## Problem statement
Filter the records below for the word "contains". Copy each line that holds it.

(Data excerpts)
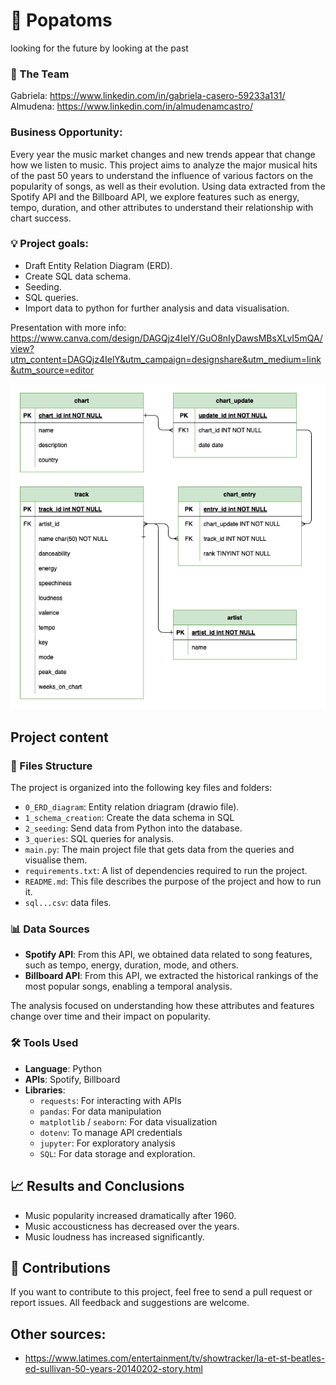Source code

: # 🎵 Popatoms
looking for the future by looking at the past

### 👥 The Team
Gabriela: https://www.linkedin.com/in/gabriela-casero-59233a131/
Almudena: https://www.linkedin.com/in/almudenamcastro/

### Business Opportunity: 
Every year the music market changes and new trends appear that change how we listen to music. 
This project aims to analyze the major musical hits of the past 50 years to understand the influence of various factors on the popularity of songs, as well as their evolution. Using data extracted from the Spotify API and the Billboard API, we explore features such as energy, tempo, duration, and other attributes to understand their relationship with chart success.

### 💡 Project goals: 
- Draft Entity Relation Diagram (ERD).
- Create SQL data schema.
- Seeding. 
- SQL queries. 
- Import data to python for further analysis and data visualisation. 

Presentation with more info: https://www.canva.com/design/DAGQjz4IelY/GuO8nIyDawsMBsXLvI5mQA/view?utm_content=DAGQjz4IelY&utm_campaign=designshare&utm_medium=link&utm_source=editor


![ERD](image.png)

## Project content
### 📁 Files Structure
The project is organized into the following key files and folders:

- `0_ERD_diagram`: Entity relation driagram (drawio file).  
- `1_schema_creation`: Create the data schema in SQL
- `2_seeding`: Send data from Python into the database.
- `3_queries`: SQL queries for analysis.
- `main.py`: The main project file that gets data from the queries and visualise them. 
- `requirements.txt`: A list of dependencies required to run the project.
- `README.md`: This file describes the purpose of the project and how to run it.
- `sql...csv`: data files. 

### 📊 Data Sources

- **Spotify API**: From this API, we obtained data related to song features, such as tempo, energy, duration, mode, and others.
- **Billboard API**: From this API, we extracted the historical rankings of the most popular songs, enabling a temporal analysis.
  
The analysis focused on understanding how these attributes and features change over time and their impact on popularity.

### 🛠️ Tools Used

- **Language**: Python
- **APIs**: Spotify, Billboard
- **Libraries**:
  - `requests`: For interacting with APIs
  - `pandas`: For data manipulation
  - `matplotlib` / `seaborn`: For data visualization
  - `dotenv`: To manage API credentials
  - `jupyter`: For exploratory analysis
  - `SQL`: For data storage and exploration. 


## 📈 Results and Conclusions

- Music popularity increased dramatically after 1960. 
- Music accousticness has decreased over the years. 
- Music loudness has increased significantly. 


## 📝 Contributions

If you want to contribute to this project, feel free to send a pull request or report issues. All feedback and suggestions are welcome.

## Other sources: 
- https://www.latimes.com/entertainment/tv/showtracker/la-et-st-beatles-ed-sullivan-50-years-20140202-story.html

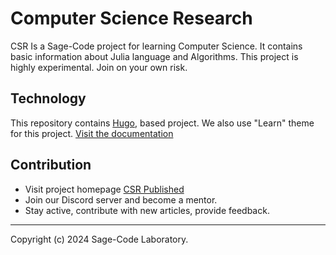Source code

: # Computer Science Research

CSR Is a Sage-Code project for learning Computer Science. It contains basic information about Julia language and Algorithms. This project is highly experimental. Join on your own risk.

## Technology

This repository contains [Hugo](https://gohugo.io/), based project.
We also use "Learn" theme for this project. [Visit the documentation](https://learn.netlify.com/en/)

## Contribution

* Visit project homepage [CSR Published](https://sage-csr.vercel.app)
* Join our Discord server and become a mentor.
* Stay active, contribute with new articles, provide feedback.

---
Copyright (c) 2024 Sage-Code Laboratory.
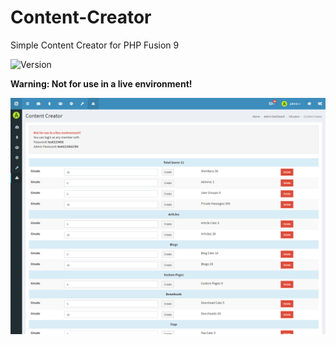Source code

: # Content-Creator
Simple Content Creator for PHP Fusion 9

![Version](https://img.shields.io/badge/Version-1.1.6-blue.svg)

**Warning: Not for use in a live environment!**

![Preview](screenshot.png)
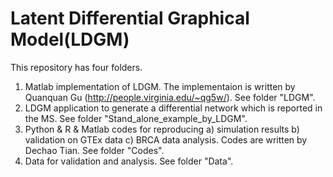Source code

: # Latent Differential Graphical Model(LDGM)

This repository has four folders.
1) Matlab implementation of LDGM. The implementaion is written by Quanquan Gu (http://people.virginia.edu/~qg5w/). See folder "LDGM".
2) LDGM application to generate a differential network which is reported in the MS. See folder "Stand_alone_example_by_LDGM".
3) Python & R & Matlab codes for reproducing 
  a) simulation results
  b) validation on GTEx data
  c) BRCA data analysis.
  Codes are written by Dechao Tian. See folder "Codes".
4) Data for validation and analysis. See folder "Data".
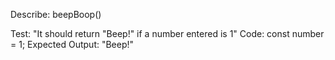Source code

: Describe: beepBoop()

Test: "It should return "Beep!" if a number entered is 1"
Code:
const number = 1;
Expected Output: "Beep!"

## Exercise response
CSR Is a Sage-Code project for learning Computer Science. It contains basic information about Julia language and Algorithms. This project is highly experimental. Join on your own risk.
This repository contains [Hugo](https://gohugo.io/), based project.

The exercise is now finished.